HomerJ wrote: ↑Mon Apr 19, 2021 11:31 am
Marseille07 wrote: ↑Mon Apr 19, 2021 11:08 am
qwerty123 wrote: ↑Mon Apr 19, 2021 10:06 am
I guess my point is - saying "I just wrote off the seed money, so I never need to rebalance out" may be true for now, but at some amount of growth you should reconsider that - if 1% turns into 90%, you should
probably sell a little.
Realistically though, if funny money trades starting at 5% becoming 90% of your NW, then you can pretty much retire at that point. And what I would do then is to simply make monthly withdrawals from the funny money side to nudge toward 50/50 with your Boglehead side.
That's what people did in the dot-com era. And then they had to go back to work.
You can't just retire with 90% of your net-worth in "funny money", because, by definition, that stock/investment is risky, and can crash as fast as it went up.
If your funny money account became so large that you go ahead and retire, the smart move would be to first rebalance nearly all of it back to a boring traditional Boglehead portfolio, not slowly take withdrawals to move yourself back to a balanced portfolio.
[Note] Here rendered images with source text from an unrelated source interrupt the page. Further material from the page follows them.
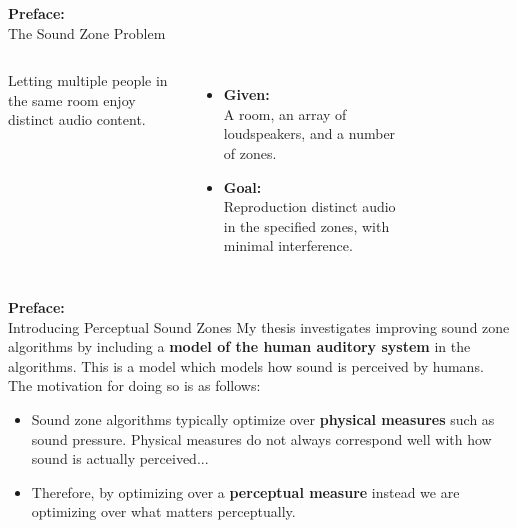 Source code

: \documentclass[aspectratio=169]{beamer}
\begin{document}
\begin{frame}{\textbf{Preface:}\\ The Sound Zone Problem}
    \begin{columns}[c]
        Letting multiple people in the same room enjoy distinct audio content.
        \begin{itemize}
            \item \textbf{Given:}\\ A room, an array of loudspeakers, and a number of zones.
            \item \textbf{Goal:}\\  Reproduction distinct audio in the specified zones, with minimal interference.
        \end{itemize}
        \begin{figure}[]
            \centering
            \scalebox{0.7}{}
        \end{figure}
    \end{columns}
\end{frame}

\begin{frame}{\textbf{Preface:}\\ Introducing Perceptual Sound Zones}
    My thesis investigates improving sound zone algorithms by including a \textbf{model of the human auditory system} in the algorithms.
    This is a model which models how sound is perceived by humans.\\
    \vspace{10pt}
    The motivation for doing so is as follows:
    \begin{itemize}
        \item Sound zone algorithms typically optimize over \textbf{physical measures} such as sound pressure.
            Physical measures do not always correspond well with how sound is actually perceived...
        \item Therefore, by optimizing over a \textbf{perceptual measure} instead we are optimizing over what matters perceptually.
    \end{itemize}
\end{frame}

\end{document}
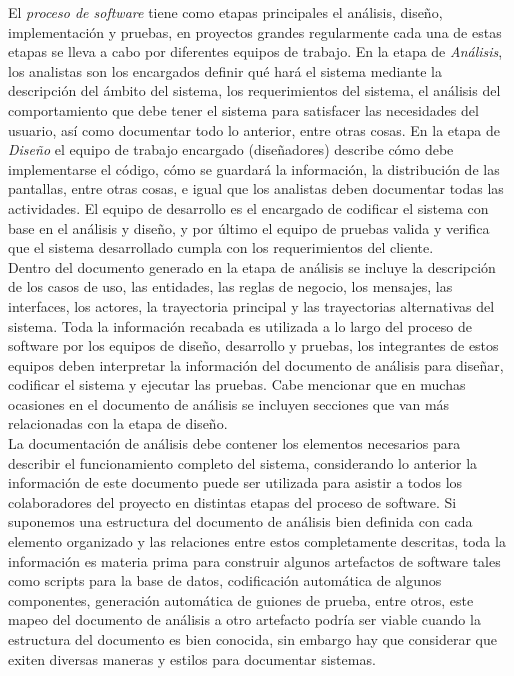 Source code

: El \emph{proceso de software} tiene como etapas principales el análisis, diseño, implementación y pruebas, 
en proyectos grandes regularmente cada una de estas etapas se lleva a cabo por diferentes equipos
de trabajo. En la etapa de \emph{Análisis}, los analistas son los encargados definir qué hará el sistema
mediante la descripción del ámbito del sistema, los requerimientos del sistema, el análisis del comportamiento que debe tener el sistema para satisfacer 
las necesidades del usuario, así como documentar todo lo anterior, entre otras cosas. En la etapa de \emph{Diseño} el equipo de trabajo encargado
(diseñadores) describe cómo debe implementarse el código, cómo se guardará la información, la distribución de las pantallas, entre otras cosas, e igual
que los analistas deben documentar todas las actividades. El equipo de desarrollo es el encargado de codificar el sistema con base en el análisis 
y diseño, y por último el equipo de pruebas valida y verifica que el sistema desarrollado cumpla con los requerimientos del cliente.\\

Dentro del documento generado en la etapa de análisis se incluye la descripción de los casos de uso, las entidades, 
las reglas de negocio, los mensajes, las interfaces, los actores, la trayectoria principal
y las trayectorias alternativas del sistema. Toda la información recabada es utilizada a lo largo del proceso de software 
por los equipos de diseño, desarrollo y pruebas, los integrantes de estos
equipos deben interpretar la información del documento de análisis para diseñar, codificar el sistema y ejecutar las pruebas. 
Cabe mencionar que en muchas ocasiones en el documento de análisis se incluyen secciones que van más relacionadas con la etapa de diseño.\\

La documentación de análisis debe contener los elementos necesarios para describir el funcionamiento completo del sistema, considerando lo anterior
la información de este documento puede ser utilizada para asistir a todos los colaboradores del proyecto en distintas etapas
del proceso de software. Si suponemos una estructura del documento de análisis
bien definida con cada elemento organizado y las relaciones entre estos completamente descritas, toda la información es materia prima para construir algunos
artefactos de software tales como scripts para la base de datos, codificación automática de algunos componentes, generación automática de guiones de prueba, entre otros,
este mapeo del documento de análisis a otro artefacto podría ser viable cuando la estructura del documento es bien conocida, 
sin embargo hay que considerar que exiten diversas maneras y estilos para 
documentar sistemas.\\

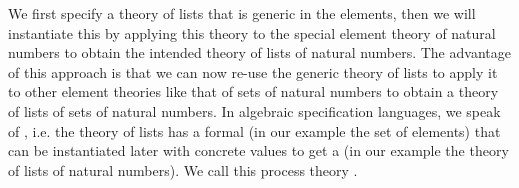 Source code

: We first specify a theory of lists that is generic in the elements, then we will
instantiate this by applying this theory to the special element theory of natural
numbers to obtain the intended theory of lists of natural numbers. The advantage
of this approach is that we can now re-use the generic theory of lists to apply it
to other element theories like that of sets of natural numbers to obtain a theory
of lists of sets of natural numbers.  In algebraic specification languages, we
speak of {}, i.e. the theory of lists has a formal
{} (in our example the set of elements) that can be
instantiated later with concrete values to get a {} (in our example the theory of lists of
natural numbers). We call this process theory {}.

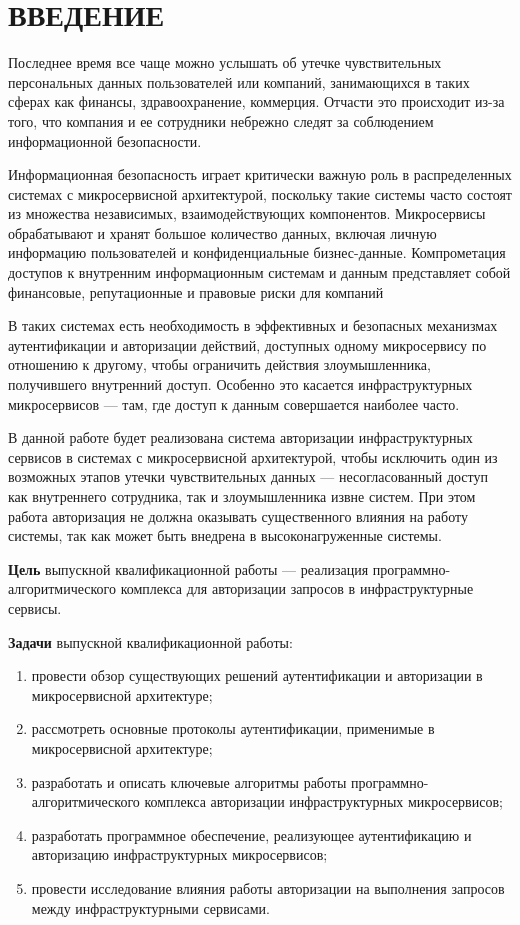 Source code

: {\centering \chapter*{ВВЕДЕНИЕ}}

Последнее время все чаще можно услышать об утечке чувствительных персональных данных пользователей или компаний, занимающихся в таких сферах как финансы, здравоохранение, коммерция. Отчасти это происходит из-за того, что компания и ее сотрудники небрежно следят за соблюдением информационной безопасности.

Информационная безопасность играет критически важную роль в распределенных системах с микросервисной архитектурой, поскольку такие системы часто состоят из множества независимых, взаимодействующих компонентов. Микросервисы обрабатывают и хранят большое количество данных, включая личную информацию пользователей и конфиденциальные бизнес-данные. Компрометация доступов к внутренним информационным системам и данным представляет собой финансовые, репутационные и правовые риски для компаний

В таких системах есть необходимость в эффективных и безопасных механизмах аутентификации и авторизации действий, доступных одному микросервису по отношению к другому, чтобы ограничить действия злоумышленника, получившего внутренний доступ. Особенно это касается инфраструктурных микросервисов --- там, где доступ к данным совершается наиболее часто.

В данной работе будет реализована система авторизации инфраструктурных сервисов в системах с микросервисной архитектурой, чтобы исключить один из возможных этапов утечки чувствительных данных --- несогласованный доступ как внутреннего сотрудника, так и злоумышленника извне систем. При этом работа авторизация не должна оказывать существенного влияния на работу системы, так как может быть внедрена в высоконагруженные системы.

\textbf{Цель} выпускной квалификационной работы --- реализация программно-алгоритмического комплекса для авторизации запросов в инфраструктурные сервисы.

\textbf{Задачи} выпускной квалификационной работы:
\begin{enumerate}
\item провести обзор существующих решений аутентификации и авторизации в микросервисной архитектуре;
\item рассмотреть основные протоколы аутентификации, применимые в микросервисной архитектуре;
\item разработать и описать ключевые алгоритмы работы программно-алгоритмического комплекса авторизации инфраструктурных микросервисов;
\item разработать программное обеспечение, реализующее аутентификацию и авторизацию инфраструктурных микросервисов;
\item провести исследование влияния работы авторизации на выполнения запросов между инфраструктурными сервисами.
\end{enumerate}



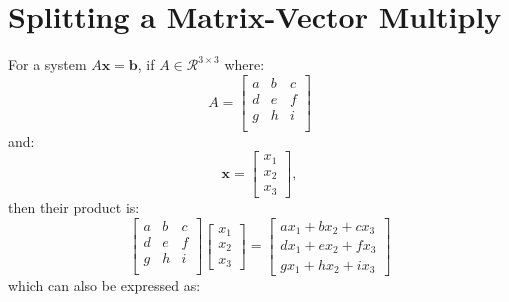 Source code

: \documentclass[ltr]{ornltm-app-mod} %
\numberwithin{equation}{section}
\begin{document}
    \appendix
    \acresetall %


    \section{Splitting a Matrix-Vector Multiply} \label{sec:matrix-vector-multiply}
    For a system $A\mathbf{x}=\mathbf{b}$, if $A\in \mathcal{R}^{3\times 3}$ where:
    \begin{equation}
        \label{eq:a-matrix}
        A = \begin{bmatrix}
                a & b & c \\
                d & e & f \\
                g & h & i \\
        \end{bmatrix}
    \end{equation}
    and:
    \begin{equation}
        \label{eq:x_vec}
        \mathbf{x} =
        \begin{bmatrix}
            x_1 \\
            x_2 \\
            x_3
        \end{bmatrix},
    \end{equation}
    then their product is:
    \begin{equation}
        \label{eq:ax-product}
        \begin{bmatrix}
            a & b & c \\
            d & e & f \\
            g & h & i \\
        \end{bmatrix}
        \begin{bmatrix}
            x_1 \\
            x_2 \\
            x_3
        \end{bmatrix}=
        \begin{bmatrix}
            ax_1+bx_2+cx_3 \\
            dx_1+ex_2+fx_3 \\
            gx_1+hx_2+ix_3
        \end{bmatrix}
    \end{equation}
    which can also be expressed as:
\end{document}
Well, again, it's not "funny money," unless you have no idea what you are doing and you are all in on DOGE. Then ok, whatever, gamble away. But the (admittedly high) number of people who do that should not detract from those that research and invest in a more structured, I believe more intelligent, way.
Also, I'm not so sure the "smart move" is to move it all back into a traditional Bogleheads portfolio right now, in one lump sum. With hindsight, perhaps, but then we are being results based and not looking at real EV at this point in time. What if I'm given 5-1 odds to draw to a flush in poker. Should I? From an EV standpoint, absolutely! But I'll still lose 65% of the time...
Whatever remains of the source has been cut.